High Availability Architecture
The standard approach to ClickHouse high availability combines replication, backup, and astute service placement to maximize protection against failure of single components and accidental deletion of data.
Best Practices for ClickHouse HA
Highly available ClickHouse clusters observe a number of standard practices to ensure the best possible resilience.
Keep at least 3 replicas for each shard
ClickHouse tables should always be replicated to ensure high availability. This means that you should use ReplicatedMergeTree or a similar engine for any table that contains data you want to persist. Cluster definitions for these tables should include at least three hosts per shard.
Having 3 replicas for each ClickHouse shard allows shards to continue processing queries after a replica failure while still maintaining capacity for recovery. When a new replica is attached to the shard it will need to fetch data from the remaining replicas, which adds load.
Use 3 replicas for Zookeeper
Zookeeper ensembles must have an odd number of replicas, and production deployments should always have at least three to avoid losing quorum if a Zookeeper server fails. Losing quorum can cause ClickHouse replicate tables to go into readonly mode, hence should be avoided at all costs. 3 is the most common number of replicas used.
It is possible to use 5 replicas but any additional availability benefit is typically canceled by higher latency to reach consensus on operations (3 vs. 2 servers). We do not recommend this unless there are extenuating circumstances specific to a particular site and the way it manages or uses Zookeeper.

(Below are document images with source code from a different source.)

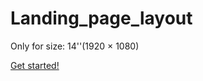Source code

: ﻿# Landing_page_layout 
 Only for size: 14''(1920 × 1080)<br/>
 <p><a href="https://eugenebubnov.github.io/Landing_page_layout" target="_blank">Get started!</a></p>
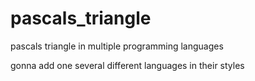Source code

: # pascals_triangle
pascals triangle in multiple programming languages

gonna add one several different languages in their styles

Disperse replicas over availability zones connected by low-latency networks
ClickHouse replicas used for writes and Zookeeper nodes should run in separate availability zones. These are operating environments with separate power, Internet access, physical premises, and infrastructure services like storage arrays. (Most pubic clouds offer them as a feature.) Availability zones should be connected by highly reliable networking offering consistent round-trip latency of 20 milliseconds or less between all nodes. Higher values are likely to delay writes.
It is fine to locate read-only replicas at latencies greater than 20ms. It is important not to send writes to these replicas during normal operation, or they may experience performance problems due to the latency to Zookeeper as well as other ClickHouse replicas.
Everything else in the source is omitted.